So I have some long code, but I’ll give a snippet of the code that gives problems. I have build a DQN learning agent and I am training it on a Tesla V100 GPU.
This is the line of code where the problem occurs:
q_eval = self.Q_eval.forward(state_batch, state_seq_batch, tensor_batch_index)

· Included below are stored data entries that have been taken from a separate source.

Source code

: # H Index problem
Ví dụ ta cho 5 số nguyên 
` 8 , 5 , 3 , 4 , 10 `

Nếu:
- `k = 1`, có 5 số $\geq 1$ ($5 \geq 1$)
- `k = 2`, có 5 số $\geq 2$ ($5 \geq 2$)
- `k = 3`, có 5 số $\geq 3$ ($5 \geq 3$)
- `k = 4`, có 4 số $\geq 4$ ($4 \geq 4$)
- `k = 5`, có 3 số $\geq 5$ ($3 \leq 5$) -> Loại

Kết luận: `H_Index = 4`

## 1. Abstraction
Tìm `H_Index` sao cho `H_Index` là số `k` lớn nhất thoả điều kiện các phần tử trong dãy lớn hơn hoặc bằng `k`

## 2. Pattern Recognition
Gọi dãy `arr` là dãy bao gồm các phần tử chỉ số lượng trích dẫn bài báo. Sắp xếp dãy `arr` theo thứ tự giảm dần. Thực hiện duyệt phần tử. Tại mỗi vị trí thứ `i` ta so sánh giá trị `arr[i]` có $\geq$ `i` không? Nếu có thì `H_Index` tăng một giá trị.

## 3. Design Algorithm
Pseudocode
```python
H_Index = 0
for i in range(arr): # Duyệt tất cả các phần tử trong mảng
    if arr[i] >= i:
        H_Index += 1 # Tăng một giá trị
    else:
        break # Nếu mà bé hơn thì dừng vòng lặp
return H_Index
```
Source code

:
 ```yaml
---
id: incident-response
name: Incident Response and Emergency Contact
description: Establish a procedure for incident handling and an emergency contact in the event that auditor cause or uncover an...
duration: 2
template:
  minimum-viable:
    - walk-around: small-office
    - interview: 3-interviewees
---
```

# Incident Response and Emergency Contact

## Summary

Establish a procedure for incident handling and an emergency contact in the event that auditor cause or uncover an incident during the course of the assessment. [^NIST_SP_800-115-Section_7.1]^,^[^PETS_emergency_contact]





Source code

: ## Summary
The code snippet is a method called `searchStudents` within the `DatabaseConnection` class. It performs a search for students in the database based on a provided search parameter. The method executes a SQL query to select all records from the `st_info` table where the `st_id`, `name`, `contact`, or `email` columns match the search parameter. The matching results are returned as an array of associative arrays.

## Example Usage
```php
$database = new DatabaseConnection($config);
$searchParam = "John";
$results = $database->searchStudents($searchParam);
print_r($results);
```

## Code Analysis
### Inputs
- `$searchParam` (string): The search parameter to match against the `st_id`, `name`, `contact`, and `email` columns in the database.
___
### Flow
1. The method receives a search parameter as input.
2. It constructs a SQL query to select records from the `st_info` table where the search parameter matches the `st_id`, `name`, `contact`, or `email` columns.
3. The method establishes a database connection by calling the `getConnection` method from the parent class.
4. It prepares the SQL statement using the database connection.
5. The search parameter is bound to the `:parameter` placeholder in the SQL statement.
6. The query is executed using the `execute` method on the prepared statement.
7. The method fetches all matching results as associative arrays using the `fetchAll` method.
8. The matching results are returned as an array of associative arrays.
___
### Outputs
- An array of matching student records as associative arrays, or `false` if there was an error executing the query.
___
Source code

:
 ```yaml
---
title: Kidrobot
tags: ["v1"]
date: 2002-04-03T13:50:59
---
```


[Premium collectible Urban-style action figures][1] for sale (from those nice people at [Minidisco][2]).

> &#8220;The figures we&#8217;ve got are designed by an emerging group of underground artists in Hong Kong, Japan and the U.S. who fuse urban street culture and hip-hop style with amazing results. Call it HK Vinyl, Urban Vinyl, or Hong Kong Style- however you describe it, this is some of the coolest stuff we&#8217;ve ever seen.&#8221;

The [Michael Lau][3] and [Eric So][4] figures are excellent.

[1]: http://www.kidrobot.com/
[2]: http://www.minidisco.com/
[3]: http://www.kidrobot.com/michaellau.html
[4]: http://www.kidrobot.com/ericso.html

q_eval = q_eval[batch_index, action_batch]
and the error message is:
/pytorch/aten/src/ATen/native/cuda/IndexKernel.cu:60: lambda ->auto::operator()(int)->auto: block: [0,0,0], thread: [70,0,0] Assertion index >= -sizes[i] && index < sizes[i] && "index out of bounds"
failed.
/pytorch/aten/src/ATen/native/cuda/IndexKernel.cu:60: lambda ->auto::operator()(int)->auto: block: [0,0,0], thread: [71,0,0] Assertion index >= -sizes[i] && index < sizes[i] && "index out of bounds"
failed.
/pytorch/aten/src/ATen/native/cuda/IndexKernel.cu:60: lambda ->auto::operator()(int)->auto: block: [0,0,0], thread: [72,0,0] Assertion index >= -sizes[i] && index < sizes[i] && "index out of bounds"
failed.
/pytorch/aten/src/ATen/native/cuda/IndexKernel.cu:60: lambda ->auto::operator()(int)->auto: block: [0,0,0], thread: [73,0,0] Assertion index >= -sizes[i] && index < sizes[i] && "index out of bounds"
failed.
/pytorch/aten/src/ATen/native/cuda/IndexKernel.cu:60: lambda ->auto::operator()(int)->auto: block: [0,0,0], thread: [74,0,0] Assertion index >= -sizes[i] && index < sizes[i] && "index out of bounds"
failed.
Traceback (most recent call last):
File “main.py”, line 268, in
agent.learn()
File “/zhome/8b/b/126923/Scripts/Python/Bachelor_Project/agents.py”, line 208, in learn
q_eval = q_eval[batch_index, action_batch]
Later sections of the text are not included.